Do you think it can't be worse? Okie, let's continue...
Here is another bus-cycle-stealer: DMA. DMA means Direct Memory Access. That
'direct' means if DMA device wants something from RAM, CPU can fuck up and has
to wait until the DMA device has finished. In Falcon we have 3 DMA devices:
Videl, Blitter and Sound DMA. I'm not going to talk about Blitter or SDMA since
these chips aren't necessary for EVERY application, but grafix we need from
time to time :-)
Eeeehhh... what example to give? I think 320x240xTC could be interresting,
couldn't it?
320 x 240 x 2 bytes = 153600 bytes = 38400 longs. Videl access to video-data in
so called BURST mode, that means 17 longs per one Videl (!) access. This BURST
mode looks like:
1st long = 2 (RAS cycle = init) + 1 (CAS cycle = data) = 3 cycles
2nd ~ 17th long = 16 (CAS cycles) = 16 cycles
---------
19 cycles
(thanks to Rodolphe for this explanation)
So one BURST access = 19 cycles.
38400/17 = 2259 BURST accesses and 2259 * 19 = 42921 cycles per screen.
That gives us 42921 * 60 = 2 575 260 cycles per second for Videl (!!!). 60
stands for 60 Hz ofcourse. 50 could be for 50 Hz, 100 for 100 Hz etc
Due to DMA stealing we lose: 16000000 - 2575260 = 13 424 740 cycles/s !!!
So, what about our move.l ?
13424740/13 longs/s = 13424740*4/13 bytes/s = 4 130 689 bytes per second...
Are you still thinking Falcon is fantastically developed? =) Ok...

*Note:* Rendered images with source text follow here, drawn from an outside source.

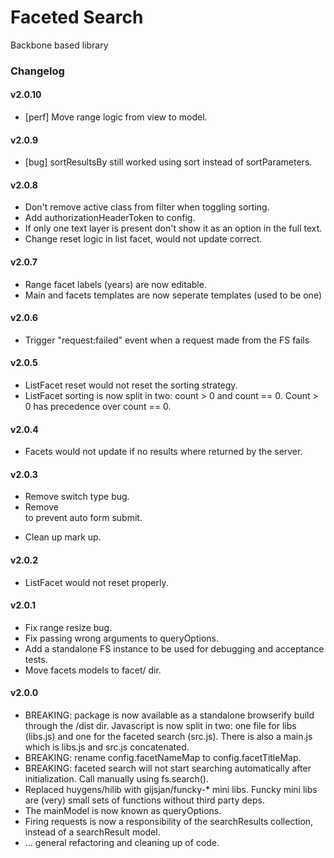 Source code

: # Faceted Search
Backbone based library

### Changelog

#### v2.0.10
- [perf] Move range logic from view to model.

#### v2.0.9
- [bug] sortResultsBy still worked using sort instead of sortParameters.

#### v2.0.8
- Don't remove active class from filter when toggling sorting.
- Add authorizationHeaderToken to config.
- If only one text layer is present don't show it as an option in the full text.
- Change reset logic in list facet, would not update correct.

#### v2.0.7
- Range facet labels (years) are now editable.
- Main and facets templates are now seperate templates (used to be one)

#### v2.0.6
- Trigger "request:failed" event when a request made from the FS fails

#### v2.0.5
- ListFacet reset would not reset the sorting strategy.
- ListFacet sorting is now split in two: count > 0 and count == 0.
  Count > 0 has precedence over count == 0.
  
#### v2.0.4
- Facets would not update if no results where returned by the server.

#### v2.0.3
- Remove switch type bug.
- Remove <form> to prevent auto form submit.
- Clean up mark up.

#### v2.0.2
- ListFacet would not reset properly.

#### v2.0.1
- Fix range resize bug.
- Fix passing wrong arguments to queryOptions.
- Add a standalone FS instance to be used for debugging and acceptance tests.
- Move facets models to facet/ dir.

#### v2.0.0
- BREAKING: package is now available as a standalone browserify build through the /dist dir. 
  Javascript is now split in two: one file for libs (libs.js) and one for the faceted search (src.js).
  There is also a main.js which is libs.js and src.js concatenated.
- BREAKING: rename config.facetNameMap to config.facetTitleMap.
- BREAKING: faceted search will not start searching automatically after initialization. Call manually using fs.search().
- Replaced huygens/hilib with gijsjan/funcky-* mini libs. Funcky mini libs are (very) small sets of functions without 
  third party deps.
- The mainModel is now known as queryOptions.
- Firing requests is now a responsibility of the searchResults collection, instead of a searchResult model.
- ... general refactoring and cleaning up of code.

This example assumes all your RAM reading is sequential, that means you're
reading address n+$0, n+$2, n+$4, n+$6 etc. Maybe you think: "nah and what? I
have all my data together and my program doesn't jump every time". Hahah my
little lady! =) How does your RAM accessing look?
lea something,a0
move.l d0,(a0)+
move.l d3,(a0)+
:
:
for example. But remember the CPU fetches instructions from your code-space
(text-segment), then writes some long data to ANOTHER area, then fetches next
instruction, ... etc. And we still assume all your code and data is word/long
aligned ! (for more info about aligning see below) For non-sequential access
you have to add 2 cycles for precharge time (again Czuba's number) to
instruction time. In our case:
13424740/(13+2) longs/s = 13424740*4/(13+2) bytes/s = 3 579 930 bytes/s...
Our 256 byte chache can solve these troubles with precharging. If you put your
loop into the instruction cache, the data bus will be used only for
reading/writing data. If you're really, really lucky boy, in case of reading
you can put both program and read data in the instr/data cache and no bus
transfer will be done. In case of writing, data is ALWAYS transferred to
memory, since our cache works in so called 'write-through' mode. 040 and higher
works in 'write-back' mode, here it isn't always necessary to access RAM
(better internal logic)
Now, we killed the last cycle in our Falcon :-) Ah, not the last - there are
still those stupid wait states... but as Rodolphe wrote, they don't affect
calculations a lot. If you want some additional info how to implement them into
timing tables, I refer you to the 68030 User's Manual by Motorola.
Aligning & cache stuff
======================
OK, let's start with a cool 030 feature - burst mode. Our data/instruction
cache has lines of 16 bytes = 4 longs. If you align your data to 16 bytes
boundary and you enable the so called BURST mode (not the same as the Videl one
:), the 030 will read/write data in 4 longs at once which makes four accesses
to the bus in a faster way. But here's a bottleneck... There's a need for hw-
support for this ! Most of dynamical RAMs allows it (faster access to whole
pages against sequential reading), but in Falcon we can forget it completely.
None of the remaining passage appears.